Depuis Paris (Champs Elysées).
« Maudit soit à jamais le rêveur inutile. » L’inconditionnalité à la Baudelaire reste-elle une valeur nodale du Tour ? Malgré sa perversité d’élaboration, la question mérite un court examen. Si le suiveur se love avec une facilité déconcertante en cette folie française qu’est le roman du Tour, avec l’impression parfois de raturer un livre blanc universel, il continue d’imaginer quelques pendus aux cous de l’onirisme saturé, situant ses emportements à la frontière de l’homme (dans sa vérité) et de la machine (dans sa pseudo-neutralité), jamais en marge du sol et du climat. Au milieu de l’indéchiffrable vacarme de juillet, imaginant jusqu’à l’insolence l’héroïsation des scénarios improbables, retenons d’abord et avant tout les yeux d’effroi du triple vainqueur Alberto Contador (Astana), samedi, dans le contre-la-montre décisif, quand, contre toute attente, pris de panique, jouant à coup de secondes le sort de l’épreuve, il crut que « c’était perdu ». Il raconta : « J’ai souffert comme jamais. J'avais passé une mauvaise nuit, j'avais très mal dormi. J'avais mal au ventre. » Un peu d'humanité.
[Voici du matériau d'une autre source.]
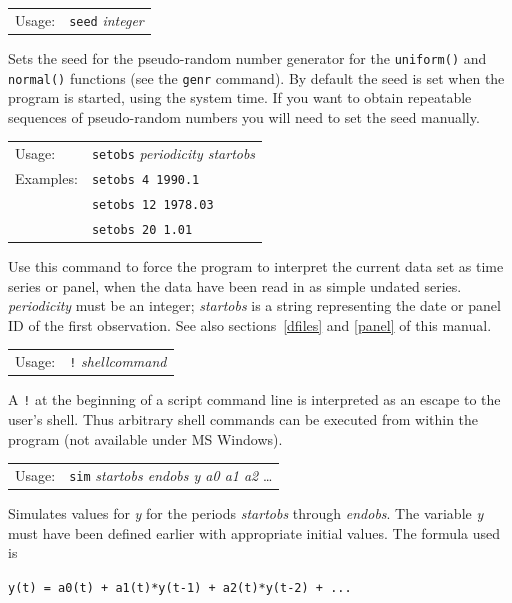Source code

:\documentclass{article}
\begin{document}
{

\begin{tabular}{ll}
Usage: &  \texttt{seed} \textit{integer} 
\end{tabular}

Sets the seed for the pseudo-random number generator for the
\texttt{uniform()} and \texttt{normal()} functions (see the
\texttt{genr} command).  By default the seed is set when the program
is started, using the system time.  If you want to obtain repeatable
sequences of pseudo-random numbers you will need to set the seed
manually.


\begin{tabular}{ll}
Usage:  &        \texttt{setobs} \textit{periodicity startobs} \\
Examples:  &     \texttt{setobs 4 1990.1} \\
           &     \texttt{setobs 12 1978.03} \\
           &     \texttt{setobs 20 1.01}
\end{tabular}

Use this command to force the program to interpret the current data
set as time series or panel, when the data have been read in as simple
undated series.  \textit{periodicity} must be an integer;
\textit{startobs} is a string representing the date or panel ID of the
first observation.  See also sections~\ref{dfiles} and \ref{panel} of
this manual.


\begin{tabular}{ll}
Usage: & \texttt{!} \textit{shellcommand}
\end{tabular}

A \texttt{!} at the beginning of a script command line is interpreted as an
escape to the user's shell.  Thus arbitrary shell commands can be
executed from within the program (not available under MS Windows).


\begin{tabular}{ll}
Usage:     &     \texttt{sim} \textit{startobs endobs y a0 a1 a2} \dots
\end{tabular}

Simulates values for \textit{y} for the periods \textit{startobs}
through \textit{endobs}.  The variable \textit{y} must have been
defined earlier with appropriate initial values. The formula used is

\texttt{y(t) = a0(t) + a1(t)*y(t-1) + a2(t)*y(t-2) + ...}
     
}
\end{document}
Il fallut se pincer fort. Contador finalement 35e. Et son dauphin, Andy Schleck (Saco Bank), 44e. Les deux premiers du Tour dans les profondeurs de l’ultime chrono avant Paris. Du jamais vu… A l’image de ce Tour mystérieux, difficile à « déchiffrer » tant sa psychologie intérieure voisina de nouveau avec cette coutume de l’épuisement « à l’ancienne » plutôt sympathique. La vue d’Yvette Horner, hier au départ, nous rappela d’ailleurs subtilement que la nostalgie y est toujours une valeur d’appoint. Près de 3700 kilomètres parcourus par les coursiers. Et 39 petites secondes entre les deux prétendants. Que dire de plus ? Sinon qu’il s’agit là très exactement de l’écart dû au saut de chaîne subi par Schleck lors de l’ascension du Port de Balès… Contador ne pouvait pas perdre un Tour que Schleck devait gagner. Voilà toutes les limites de l’Espagnol, grand triomphateur tout en défensive, à 27 ans, sans avoir remporté une seule étape, devenant avec trois victoires au palmarès l’égal des Thys, Bobet et LeMond. Série en cours. Tandis qu’un Français de l’impossible surgissait de nulle part pour s’emparer du maillot à Pois. Sous l’Arc de Triomphe, hommage personnel du suiveur à Anthony Charteau (BBox). Le coureur inconnu. Magnifique et éternel. Symbole à lui seul d’un changement d’ère ?
A ce propos. Et Lance Armstrong dans tout ça ? En franchissant hier après-midi sa dernière ligne d’arrivée avant de raccrocher le vélo au clou, à quoi songeait-il à l’heure du trouble final, le corps raclé jusqu’à l’os et l’estomac creux ? Que subsistait-il de sa respiration d’homme mûr bientôt converti en homme d’affaires ? Que restait-il de ses césures camouflées sous la morgue primale ? A force d’essentialiser tout pour sur-jouer des partitions de chair à vif et d’entrailles frémissantes, atteignant sans s’en rendre compte une certaine idée de tragédie simplifiée à outrance, le Texan en avait-il fini avec ses mensonges, ses approximations et autres accommodements avec la réalité ? Dans la violence des nerfs de l’être consacré, le suiveur réalise à peine, s’y refuse. Impossible pour lui de tourner la page de dix-huit années d’exposition médiatique, avec, au passage, un record de victoires dans l’épreuve-matricielle qu’il adule tant. Car mystère-Lance demeure à ce jour le plus grand quiproquo de l’histoire du Tour, où les records seuls n’ont jamais accordé le sacre de la Noblesse pour entrer dans Salle des Illustres…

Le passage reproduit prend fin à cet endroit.